Ocean Warming blamed for low-oxygen dead zones in North Pacific

There was a long-standing debate about the cause of the expansion of ‘Oxygen Minimum Zones’ also known as ‘Dead Zones’ in the oceans. A recent study has linked the Dead Zones in North Pacific to past ocean warming. The study revealed a link between sudden ocean warming at the end of the last ice age and the advent of oxygen deficient or hypoxic condition leading to vast marine dead zones. The study conclusively links the warming of the surface and dead zones at great depths.

Candace Major, a program director in NSF’s Division of Ocean Sciences, said that it finally rests a long-standing debate about the existence of vast regions of oxygen deficient regions in the oceans known as dead zones.

The study also reveals that the response time between warming and dead zone expansion is very fast.

Large-scale warming events happened 14,700 years ago and again 11,500 years ago. The event happened rapidly and triggered rapid depletion of oxygen in the North Pacific.

The study has once again raised the fear that with the global temperatures rising, it will once again trigger an expansion of low-oxygen areas in the world.

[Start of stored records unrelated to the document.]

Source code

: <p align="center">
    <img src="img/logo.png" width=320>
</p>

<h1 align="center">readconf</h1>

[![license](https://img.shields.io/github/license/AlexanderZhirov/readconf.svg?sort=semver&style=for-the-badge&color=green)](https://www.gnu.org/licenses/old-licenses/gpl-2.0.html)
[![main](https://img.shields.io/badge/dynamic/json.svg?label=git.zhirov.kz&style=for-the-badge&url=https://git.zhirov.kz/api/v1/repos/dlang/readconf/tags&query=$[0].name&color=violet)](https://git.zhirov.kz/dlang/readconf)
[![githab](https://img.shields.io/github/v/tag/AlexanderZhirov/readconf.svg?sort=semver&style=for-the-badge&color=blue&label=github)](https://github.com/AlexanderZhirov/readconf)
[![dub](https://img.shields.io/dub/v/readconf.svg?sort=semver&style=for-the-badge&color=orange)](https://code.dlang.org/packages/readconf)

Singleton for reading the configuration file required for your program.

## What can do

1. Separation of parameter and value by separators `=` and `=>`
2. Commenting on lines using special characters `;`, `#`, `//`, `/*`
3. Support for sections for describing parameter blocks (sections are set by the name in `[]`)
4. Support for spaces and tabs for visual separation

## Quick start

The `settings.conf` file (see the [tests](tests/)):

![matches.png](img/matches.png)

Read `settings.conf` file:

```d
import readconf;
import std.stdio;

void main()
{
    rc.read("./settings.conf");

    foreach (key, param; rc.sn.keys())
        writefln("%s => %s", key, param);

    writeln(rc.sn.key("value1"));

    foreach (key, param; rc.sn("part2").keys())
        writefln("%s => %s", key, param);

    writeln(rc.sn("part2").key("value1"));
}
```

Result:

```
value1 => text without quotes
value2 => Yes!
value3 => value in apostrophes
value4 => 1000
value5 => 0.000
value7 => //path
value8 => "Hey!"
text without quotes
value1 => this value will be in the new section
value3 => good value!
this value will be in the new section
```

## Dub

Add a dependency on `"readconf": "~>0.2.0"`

In recent times, anomalous warmth has been detected in the North Eastern Pacific Ocean and the Bering Sea, which if sustained can lead to the large sections of ocean becoming deficient in oxygen and leading to the bigger formation of Dead Zones.

The latest study has established a distinct link between two historical incidences of abrupt ocean warming that brought to an end the last ice age. It leads to an increase of marine plankton sinking to the sea floor and lead to a sudden onset of hypoxia or oxygen deficit conditions.

The study was funded by the National Science Foundation and was published in the latest edition of journal Nature.